Hammerjack is the debut novel from Mark D. Giller, though the quality of his written words would lead you to think otherwise.  Giller postulates a future of computer network hackers (or hammerjacks) and synthetic intelligence (SI) all in search of a rumored supercomputer.  Throughout, Giller does many things in this novel, and most of them he does very well. The protagonist of this novel, Cray Alden is himself, a former hammerjack who now works for the corporations he once trafficked data from, only now he stops the hammerjacks.  However, there have been rumors of something within the data networks, something possibly alive, threatening the power stability between SIs and humans.  


Like many of these futuristic tales, and indeed, almost a mirror of life today, corporations are the most powerful organizations in the world.  Upsetting the corporations’ power structure of technology is the Inru, a fanatical cult who set themselves against the technological advances increasingly dominating the world. Cray is caught between the corporation he works for and the Inru as he searches for the source of this living super computer.  At each turn, people he thinks he can trust reveal themselves to be something else, and only one person comes to his aid, the hammerjack Cray has been hunting since he left the life of a hammerjack behind.  This mysterious and elusive hammerjack is virtually an urban legend known only as Heretic.  The events that lead Cray to Heretic give him no choice except to trust Heretic.


From the opening sequence in the prologue to the closing scenes of the novel, Giller has crafted a true page-turner, blending fast paced action with plausible technological postulations.  This novel has a similar feel to Neal Stephenson’s Snow Crash, the mood and atmosphere are reminiscent of Philip K. Dick’s Do Androids Dream of Electric Sheep, with an amplified sense of urgency.  The opening prologue scene was very reminiscent of The Matrix, while the most recent novel this novel resonates with is probably Richard K. Morgan’s wonderful Altered Carbon.  In this, Giller has given people familiar with this work a sense of implied comfort, though he has definitely told his own engaging story that doesn’t allow the reader to get too comfortable.


Comparing Giller’s debut novel to three such well received and in two cases, landmark novels, may seem high praise, but for the most part, Giller has delivered an impressive novel.

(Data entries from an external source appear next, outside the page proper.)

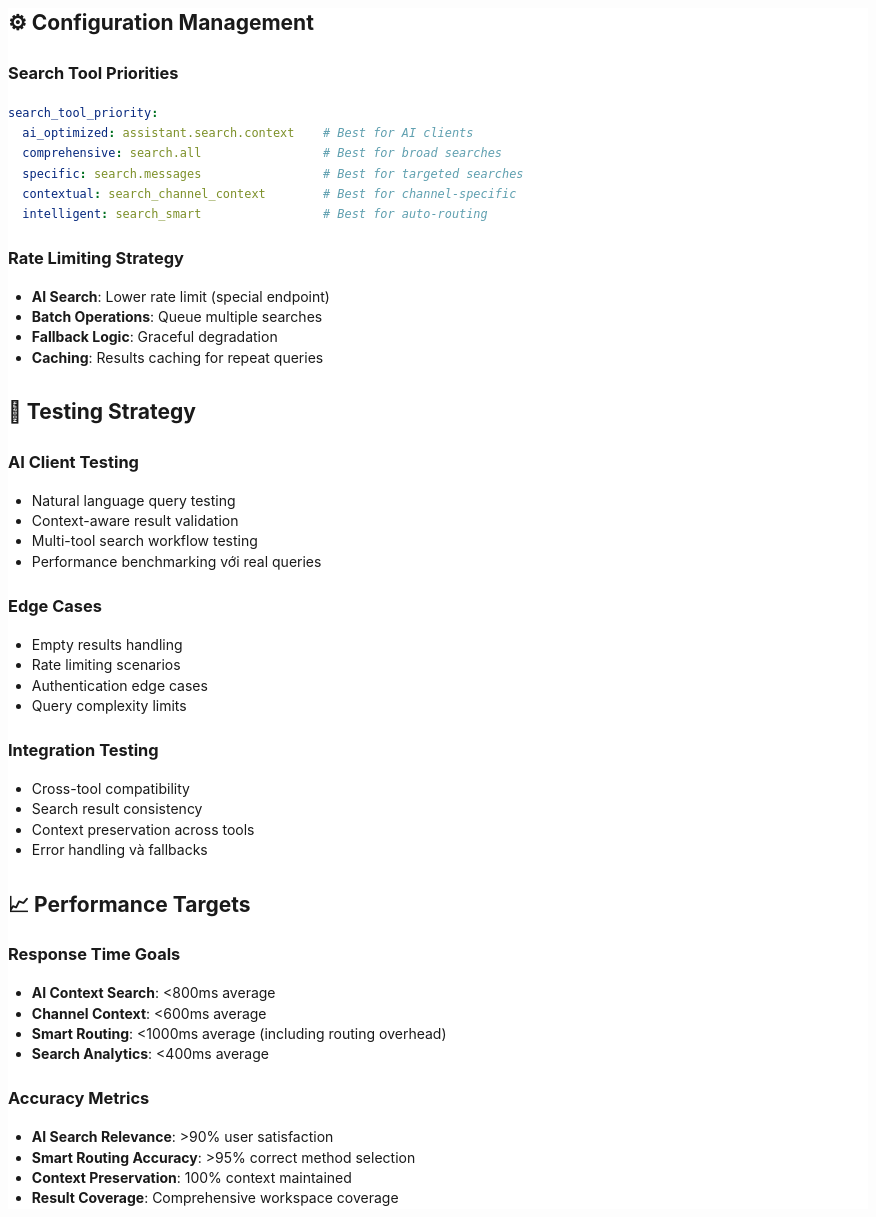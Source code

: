 ## ⚙️ Configuration Management

### Search Tool Priorities
```yaml
search_tool_priority:
  ai_optimized: assistant.search.context    # Best for AI clients
  comprehensive: search.all                 # Best for broad searches
  specific: search.messages                 # Best for targeted searches
  contextual: search_channel_context        # Best for channel-specific
  intelligent: search_smart                 # Best for auto-routing
```

### Rate Limiting Strategy
- **AI Search**: Lower rate limit (special endpoint)
- **Batch Operations**: Queue multiple searches
- **Fallback Logic**: Graceful degradation
- **Caching**: Results caching for repeat queries

## 🧪 Testing Strategy

### AI Client Testing
- Natural language query testing
- Context-aware result validation
- Multi-tool search workflow testing
- Performance benchmarking với real queries

### Edge Cases
- Empty results handling
- Rate limiting scenarios  
- Authentication edge cases
- Query complexity limits

### Integration Testing
- Cross-tool compatibility
- Search result consistency
- Context preservation across tools
- Error handling và fallbacks

## 📈 Performance Targets

### Response Time Goals
- **AI Context Search**: <800ms average
- **Channel Context**: <600ms average
- **Smart Routing**: <1000ms average (including routing overhead)
- **Search Analytics**: <400ms average

### Accuracy Metrics
- **AI Search Relevance**: >90% user satisfaction
- **Smart Routing Accuracy**: >95% correct method selection
- **Context Preservation**: 100% context maintained
- **Result Coverage**: Comprehensive workspace coverage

The mysterious path of where humanity is taking technology, or perhaps where humanity is being led by technology, is the driving theme throughout this novel.  From the very beginning of the novel, people are trying to locate an elusive technological advancement, something that has grown beyond the control of the people who created this self-aware supercomputer.  All throughout, Cray searches for this talismanic supercomputer.


In Hammerjack, Giller raises many questions, but does not provide definitive answers, which is more often than not the most important thing an SF writer does.  The only real shortcoming in this novel is the protagonist, Cray Alden.  Through the majority of the novel, his character is almost a cipher, as Alden is swept along in the plot rather than a true participant decision maker in the story.  Only towards the end does he become a stronger player and decision maker in the story, and even then, he is not the force his supporting players are, nor is Alden’s character drawn as well.  The characters of Avalon and Lea Prism are two particularly well-drawn characters, strong women who provide more drive for the narrative than does Alden.  Prism particularly has a nice amount of depth and complexity, more so than Alden.


Minor griping aside, Marc D. Giller has crafted an impressive novel, one that should appeal to the same people enjoying Richard K. Morgan’s novels as well as readers looking for something fast paced with a healthy injection of technological evolution.  The past few years have seen a growing number of new writers hit the SF scene with the writing and storytelling skill equal to or better than those who have preceded them. Mark D. Giller’s Hammerjack is no exception to this, and indeed, and his name can easily be added to this list of new writers to watch.